Data to use »
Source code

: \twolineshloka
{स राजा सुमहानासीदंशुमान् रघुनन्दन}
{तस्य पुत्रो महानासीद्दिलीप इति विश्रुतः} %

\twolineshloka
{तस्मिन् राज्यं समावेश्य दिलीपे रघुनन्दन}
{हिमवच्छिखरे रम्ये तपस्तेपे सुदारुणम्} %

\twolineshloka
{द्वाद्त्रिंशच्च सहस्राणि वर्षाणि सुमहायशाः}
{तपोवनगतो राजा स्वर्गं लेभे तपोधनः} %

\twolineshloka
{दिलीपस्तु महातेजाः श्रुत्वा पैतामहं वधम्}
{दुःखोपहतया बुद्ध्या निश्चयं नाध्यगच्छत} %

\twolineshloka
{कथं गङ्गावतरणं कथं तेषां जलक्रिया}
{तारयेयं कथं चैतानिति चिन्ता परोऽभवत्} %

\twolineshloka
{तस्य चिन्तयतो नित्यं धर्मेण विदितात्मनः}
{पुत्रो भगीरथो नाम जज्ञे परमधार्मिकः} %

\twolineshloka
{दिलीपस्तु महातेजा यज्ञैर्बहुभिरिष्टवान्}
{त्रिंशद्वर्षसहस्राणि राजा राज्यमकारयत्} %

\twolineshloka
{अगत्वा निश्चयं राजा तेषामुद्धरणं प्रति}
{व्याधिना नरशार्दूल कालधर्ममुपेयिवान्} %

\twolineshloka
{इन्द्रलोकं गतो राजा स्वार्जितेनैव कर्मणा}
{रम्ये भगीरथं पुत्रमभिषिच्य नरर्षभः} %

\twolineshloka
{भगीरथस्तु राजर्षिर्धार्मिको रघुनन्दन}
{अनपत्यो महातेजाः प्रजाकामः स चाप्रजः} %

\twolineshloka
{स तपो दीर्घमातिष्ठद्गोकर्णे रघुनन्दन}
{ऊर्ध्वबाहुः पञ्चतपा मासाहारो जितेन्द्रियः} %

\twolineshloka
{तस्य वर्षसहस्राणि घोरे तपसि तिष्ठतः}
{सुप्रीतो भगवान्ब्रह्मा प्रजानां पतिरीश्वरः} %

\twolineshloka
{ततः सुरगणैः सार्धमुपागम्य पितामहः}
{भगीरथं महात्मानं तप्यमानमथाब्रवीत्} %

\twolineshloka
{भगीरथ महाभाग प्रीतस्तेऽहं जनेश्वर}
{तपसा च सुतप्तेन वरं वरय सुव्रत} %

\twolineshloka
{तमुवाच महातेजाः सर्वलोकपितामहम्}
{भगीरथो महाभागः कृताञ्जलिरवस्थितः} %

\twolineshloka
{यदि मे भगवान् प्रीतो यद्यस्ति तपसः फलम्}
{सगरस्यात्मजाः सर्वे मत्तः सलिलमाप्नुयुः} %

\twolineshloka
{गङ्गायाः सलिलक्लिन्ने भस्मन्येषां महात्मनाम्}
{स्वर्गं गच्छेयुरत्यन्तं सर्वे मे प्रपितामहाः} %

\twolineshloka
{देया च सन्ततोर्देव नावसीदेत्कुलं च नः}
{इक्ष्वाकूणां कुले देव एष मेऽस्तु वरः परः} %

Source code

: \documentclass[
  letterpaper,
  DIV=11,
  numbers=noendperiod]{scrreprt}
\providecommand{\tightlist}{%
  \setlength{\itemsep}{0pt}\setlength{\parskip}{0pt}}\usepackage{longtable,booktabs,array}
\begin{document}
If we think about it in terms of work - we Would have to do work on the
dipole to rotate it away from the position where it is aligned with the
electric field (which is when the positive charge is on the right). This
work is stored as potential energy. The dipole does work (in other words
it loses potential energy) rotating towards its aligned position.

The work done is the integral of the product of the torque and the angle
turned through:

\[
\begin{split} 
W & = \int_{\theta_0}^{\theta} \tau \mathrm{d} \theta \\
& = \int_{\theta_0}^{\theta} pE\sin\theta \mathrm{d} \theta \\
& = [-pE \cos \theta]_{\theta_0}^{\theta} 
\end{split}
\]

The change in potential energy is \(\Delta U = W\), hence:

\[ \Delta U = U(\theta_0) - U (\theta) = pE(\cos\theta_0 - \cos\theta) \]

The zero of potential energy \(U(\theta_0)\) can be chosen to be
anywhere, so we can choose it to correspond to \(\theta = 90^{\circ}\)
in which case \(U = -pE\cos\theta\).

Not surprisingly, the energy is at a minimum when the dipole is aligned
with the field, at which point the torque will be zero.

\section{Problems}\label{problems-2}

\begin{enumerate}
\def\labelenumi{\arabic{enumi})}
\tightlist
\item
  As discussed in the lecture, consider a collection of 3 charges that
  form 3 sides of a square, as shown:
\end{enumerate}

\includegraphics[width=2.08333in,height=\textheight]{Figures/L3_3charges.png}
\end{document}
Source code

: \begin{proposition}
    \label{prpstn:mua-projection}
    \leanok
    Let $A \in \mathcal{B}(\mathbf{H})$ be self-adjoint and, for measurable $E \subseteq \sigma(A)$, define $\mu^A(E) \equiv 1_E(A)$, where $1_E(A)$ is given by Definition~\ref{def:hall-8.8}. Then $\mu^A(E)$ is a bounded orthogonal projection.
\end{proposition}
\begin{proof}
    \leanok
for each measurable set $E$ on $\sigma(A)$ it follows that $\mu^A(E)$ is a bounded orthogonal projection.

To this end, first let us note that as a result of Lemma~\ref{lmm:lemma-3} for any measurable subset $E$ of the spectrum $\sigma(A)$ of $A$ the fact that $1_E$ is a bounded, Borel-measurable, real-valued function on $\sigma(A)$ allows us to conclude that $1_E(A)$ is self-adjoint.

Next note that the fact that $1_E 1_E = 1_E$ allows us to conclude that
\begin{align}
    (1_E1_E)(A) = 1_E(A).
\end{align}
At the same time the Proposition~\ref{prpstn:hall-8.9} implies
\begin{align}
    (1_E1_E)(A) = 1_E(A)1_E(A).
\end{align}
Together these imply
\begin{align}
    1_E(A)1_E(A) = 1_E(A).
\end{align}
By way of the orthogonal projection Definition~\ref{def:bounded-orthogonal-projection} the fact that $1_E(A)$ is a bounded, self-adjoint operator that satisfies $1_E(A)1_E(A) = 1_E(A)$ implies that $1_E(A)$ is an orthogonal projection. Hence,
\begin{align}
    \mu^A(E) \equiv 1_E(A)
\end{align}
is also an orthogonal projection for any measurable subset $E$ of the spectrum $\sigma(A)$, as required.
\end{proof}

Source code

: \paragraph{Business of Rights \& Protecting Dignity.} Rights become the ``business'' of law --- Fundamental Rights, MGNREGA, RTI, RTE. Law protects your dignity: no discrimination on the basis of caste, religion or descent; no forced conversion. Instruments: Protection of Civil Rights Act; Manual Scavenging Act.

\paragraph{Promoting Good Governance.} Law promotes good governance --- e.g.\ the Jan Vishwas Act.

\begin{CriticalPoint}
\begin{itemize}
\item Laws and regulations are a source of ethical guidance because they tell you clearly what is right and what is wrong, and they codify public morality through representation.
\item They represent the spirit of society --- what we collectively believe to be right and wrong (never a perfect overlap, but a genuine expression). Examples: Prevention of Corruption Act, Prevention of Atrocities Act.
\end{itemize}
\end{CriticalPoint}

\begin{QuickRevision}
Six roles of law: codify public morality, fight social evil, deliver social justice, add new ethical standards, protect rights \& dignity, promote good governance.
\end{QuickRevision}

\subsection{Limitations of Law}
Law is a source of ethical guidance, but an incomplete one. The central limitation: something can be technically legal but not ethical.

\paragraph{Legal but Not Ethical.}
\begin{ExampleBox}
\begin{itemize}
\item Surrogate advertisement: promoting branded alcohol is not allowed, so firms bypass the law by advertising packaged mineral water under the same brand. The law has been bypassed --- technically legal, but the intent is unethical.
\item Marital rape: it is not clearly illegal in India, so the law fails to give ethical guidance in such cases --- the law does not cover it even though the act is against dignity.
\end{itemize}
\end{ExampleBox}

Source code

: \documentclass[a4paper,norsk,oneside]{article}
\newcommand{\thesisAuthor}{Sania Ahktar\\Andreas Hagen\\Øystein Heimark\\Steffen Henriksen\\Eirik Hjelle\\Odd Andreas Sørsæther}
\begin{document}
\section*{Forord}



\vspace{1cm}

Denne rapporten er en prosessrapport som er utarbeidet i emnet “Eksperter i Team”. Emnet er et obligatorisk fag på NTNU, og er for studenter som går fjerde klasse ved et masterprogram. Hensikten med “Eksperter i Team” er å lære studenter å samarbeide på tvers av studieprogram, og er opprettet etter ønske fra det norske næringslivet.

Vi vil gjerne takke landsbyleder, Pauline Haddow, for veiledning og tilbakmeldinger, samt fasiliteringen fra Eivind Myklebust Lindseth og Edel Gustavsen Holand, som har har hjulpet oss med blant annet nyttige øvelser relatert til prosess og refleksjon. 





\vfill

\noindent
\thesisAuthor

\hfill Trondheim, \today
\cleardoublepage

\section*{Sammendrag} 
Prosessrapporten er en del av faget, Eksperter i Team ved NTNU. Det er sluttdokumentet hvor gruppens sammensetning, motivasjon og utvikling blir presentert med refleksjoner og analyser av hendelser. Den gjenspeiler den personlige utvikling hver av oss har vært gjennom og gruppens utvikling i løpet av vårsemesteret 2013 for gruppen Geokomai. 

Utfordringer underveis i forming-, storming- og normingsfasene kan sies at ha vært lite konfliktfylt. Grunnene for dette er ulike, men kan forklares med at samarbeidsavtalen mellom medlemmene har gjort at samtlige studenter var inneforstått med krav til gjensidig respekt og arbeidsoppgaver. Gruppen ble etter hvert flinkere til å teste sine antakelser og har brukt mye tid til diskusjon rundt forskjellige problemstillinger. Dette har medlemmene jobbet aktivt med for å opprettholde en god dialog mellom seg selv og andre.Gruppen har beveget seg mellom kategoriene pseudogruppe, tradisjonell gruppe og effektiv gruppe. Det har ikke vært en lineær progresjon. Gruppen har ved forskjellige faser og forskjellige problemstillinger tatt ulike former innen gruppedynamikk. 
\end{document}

Exercise aim »
Set the lines down exactly, from the first line of the records to the line where "वर्षसहस्राणि घोरे तपसि" appears, with both ends kept.

Exercise output »
Source code

: \twolineshloka
{स राजा सुमहानासीदंशुमान् रघुनन्दन}
{तस्य पुत्रो महानासीद्दिलीप इति विश्रुतः} %

\twolineshloka
{तस्मिन् राज्यं समावेश्य दिलीपे रघुनन्दन}
{हिमवच्छिखरे रम्ये तपस्तेपे सुदारुणम्} %

\twolineshloka
{द्वाद्त्रिंशच्च सहस्राणि वर्षाणि सुमहायशाः}
{तपोवनगतो राजा स्वर्गं लेभे तपोधनः} %

\twolineshloka
{दिलीपस्तु महातेजाः श्रुत्वा पैतामहं वधम्}
{दुःखोपहतया बुद्ध्या निश्चयं नाध्यगच्छत} %

\twolineshloka
{कथं गङ्गावतरणं कथं तेषां जलक्रिया}
{तारयेयं कथं चैतानिति चिन्ता परोऽभवत्} %

\twolineshloka
{तस्य चिन्तयतो नित्यं धर्मेण विदितात्मनः}
{पुत्रो भगीरथो नाम जज्ञे परमधार्मिकः} %

\twolineshloka
{दिलीपस्तु महातेजा यज्ञैर्बहुभिरिष्टवान्}
{त्रिंशद्वर्षसहस्राणि राजा राज्यमकारयत्} %

\twolineshloka
{अगत्वा निश्चयं राजा तेषामुद्धरणं प्रति}
{व्याधिना नरशार्दूल कालधर्ममुपेयिवान्} %

\twolineshloka
{इन्द्रलोकं गतो राजा स्वार्जितेनैव कर्मणा}
{रम्ये भगीरथं पुत्रमभिषिच्य नरर्षभः} %

\twolineshloka
{भगीरथस्तु राजर्षिर्धार्मिको रघुनन्दन}
{अनपत्यो महातेजाः प्रजाकामः स चाप्रजः} %

\twolineshloka
{स तपो दीर्घमातिष्ठद्गोकर्णे रघुनन्दन}
{ऊर्ध्वबाहुः पञ्चतपा मासाहारो जितेन्द्रियः} %

\twolineshloka
{तस्य वर्षसहस्राणि घोरे तपसि तिष्ठतः}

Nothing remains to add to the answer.